The glacier is dying, losing 250 liters of water — more than a bathtub — every 30 seconds. A scientific survey last year found it would likely disappear within the next decade. In any case, scientists say, it is melting and can’t be saved.
Climate change, which is killing glaciers and reshaping the planet, has been a top priority of the G7 for years. But with the war in Ukraine, spiralling inflation, global food shortages, and spiking energy costs — the leaders of the largest industrialized democracies were once again daunted and distracted by immediate imperatives.
As they wrapped up their talks, the world’s most powerful leaders seemed to be tinkering at the margins and failing on all fronts — powerless to stop Russia’s war or stop prices from racing out of control, unable to stop the Zugspitze glacier from melting, or to even to end the blockade of millions of tons of Ukrainian grain vitally needed to feed the developing world.
While they boasted of uncommon and unprecedented shared purpose in tackling all of these challenges, the solutions they endorsed in some cases seemed self-defeating and contradictory, such as seeking to lower the prices of oil and gas while simultaneously restating their aims to end the use of fossil fuels. They want to end the war but not fight in it. They want to promote rules-based capitalism, while imposing price controls on energy.
“The decisions now being made do not address the issue of the war in a timely way and exacerbate the challenges of the climate crisis,” said David King, chair of the Climate Crisis Advisory Group and the U.K.’s former chief scientific adviser, as the meeting closed.

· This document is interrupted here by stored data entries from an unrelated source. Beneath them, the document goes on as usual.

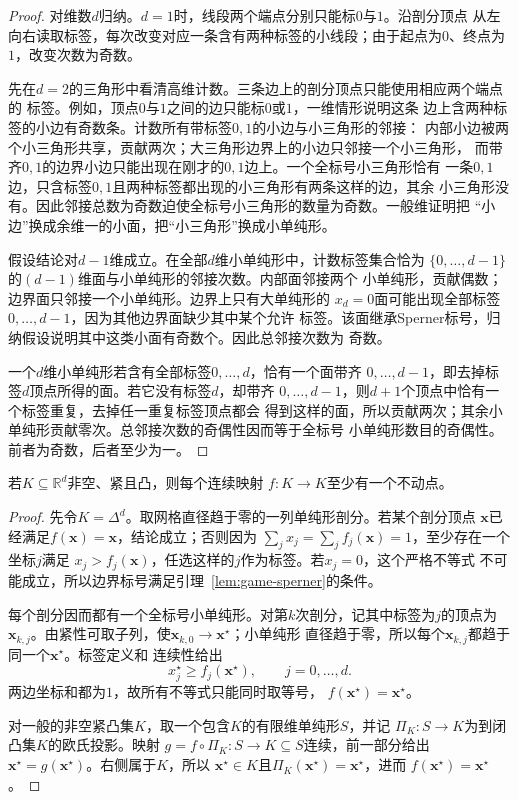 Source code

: \begin{proof}
对维数\(d\)归纳。\(d=1\)时，线段两个端点分别只能标\(0\)与\(1\)。沿剖分顶点
从左向右读取标签，每次改变对应一条含有两种标签的小线段；由于起点为\(0\)、终点为
\(1\)，改变次数为奇数。

先在\(d=2\)的三角形中看清高维计数。三条边上的剖分顶点只能使用相应两个端点的
标签。例如，顶点\(0\)与\(1\)之间的边只能标\(0\)或\(1\)，一维情形说明这条
边上含两种标签的小边有奇数条。计数所有带标签\(0,1\)的小边与小三角形的邻接：
内部小边被两个小三角形共享，贡献两次；大三角形边界上的小边只邻接一个小三角形，
而带齐\(0,1\)的边界小边只能出现在刚才的\(0,1\)边上。一个全标号小三角形恰有
一条\(0,1\)边，只含标签\(0,1\)且两种标签都出现的小三角形有两条这样的边，其余
小三角形没有。因此邻接总数为奇数迫使全标号小三角形的数量为奇数。一般维证明把
“小边”换成余维一的小面，把“小三角形”换成小单纯形。

假设结论对\(d-1\)维成立。在全部\(d\)维小单纯形中，计数标签集合恰为
\(\{0,\ldots,d-1\}\)的\((d-1)\)维面与小单纯形的邻接次数。内部面邻接两个
小单纯形，贡献偶数；边界面只邻接一个小单纯形。边界上只有大单纯形的
\(x_d=0\)面可能出现全部标签\(0,\ldots,d-1\)，因为其他边界面缺少其中某个允许
标签。该面继承Sperner标号，归纳假设说明其中这类小面有奇数个。因此总邻接次数为
奇数。

一个\(d\)维小单纯形若含有全部标签\(0,\ldots,d\)，恰有一个面带齐
\(0,\ldots,d-1\)，即去掉标签\(d\)顶点所得的面。若它没有标签\(d\)，却带齐
\(0,\ldots,d-1\)，则\(d+1\)个顶点中恰有一个标签重复，去掉任一重复标签顶点都会
得到这样的面，所以贡献两次；其余小单纯形贡献零次。总邻接次数的奇偶性因而等于全标号
小单纯形数目的奇偶性。前者为奇数，后者至少为一。
\end{proof}

\begin{theorem}[Brouwer不动点定理]
\label{thm:game-brouwer}
若\(K\subseteq\mathbb{R}^d\)非空、紧且凸，则每个连续映射
\(f:K\to K\)至少有一个不动点。
\end{theorem}

\begin{proof}
先令\(K=\Delta^d\)。取网格直径趋于零的一列单纯形剖分。若某个剖分顶点
\(\bm{x}\)已经满足\(f(\bm{x})=\bm{x}\)，结论成立；否则因为
\(\sum_jx_j=\sum_jf_j(\bm{x})=1\)，至少存在一个坐标\(j\)满足
\(x_j>f_j(\bm{x})\)，任选这样的\(j\)作为标签。若\(x_j=0\)，这个严格不等式
不可能成立，所以边界标号满足引理~\ref{lem:game-sperner}的条件。

每个剖分因而都有一个全标号小单纯形。对第\(k\)次剖分，记其中标签为\(j\)的顶点为
\(\bm{x}_{k,j}\)。由紧性可取子列，使\(\bm{x}_{k,0}\to\bm{x}^\star\)；小单纯形
直径趋于零，所以每个\(\bm{x}_{k,j}\)都趋于同一个\(\bm{x}^\star\)。标签定义和
连续性给出
\[
  x_j^\star\geq f_j(\bm{x}^\star),
  \qquad j=0,\ldots,d.
\]
两边坐标和都为\(1\)，故所有不等式只能同时取等号，
\(f(\bm{x}^\star)=\bm{x}^\star\)。

对一般的非空紧凸集\(K\)，取一个包含\(K\)的有限维单纯形\(S\)，并记
\(\Pi_K:S\to K\)为到闭凸集\(K\)的欧氏投影。映射
\(g=f\circ\Pi_K:S\to K\subseteq S\)连续，前一部分给出
\(\bm{x}^\star=g(\bm{x}^\star)\)。右侧属于\(K\)，所以
\(\bm{x}^\star\in K\)且\(\Pi_K(\bm{x}^\star)=\bm{x}^\star\)，进而
\(f(\bm{x}^\star)=\bm{x}^\star\)。
\end{proof}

The impossibly difficult circumstances and excruciating choices facing the leaders underscored the inherent contradiction between their own short-term electoral imperatives, driven by impatient voters are constantly demanding to see instant results, and the long-term moral obligation to do right by their great-great-great-great grandchildren not yet born.
When G7 leaders last year gathered in Carbis Bay, England, they could hardly have foreseen that discussions at their next summit would be dominated by the return of large-scale war to Europe. The focus then was on the fallout from the COVID pandemic, and more broadly on climate change and the clear, rising threat of China.
Rockets versus rhetoric
But on Sunday, as leaders arrived in Bavaria, the focus was primarily on the war in Ukraine. Russian President Vladimir Putin, who was kicked out of the G8 in response to his invasion of Crimea in 2014, quickly sent an unmistakable message as Russia unleashed a barrage of missiles at Kyiv, the first strikes on the Ukrainian capital in weeks.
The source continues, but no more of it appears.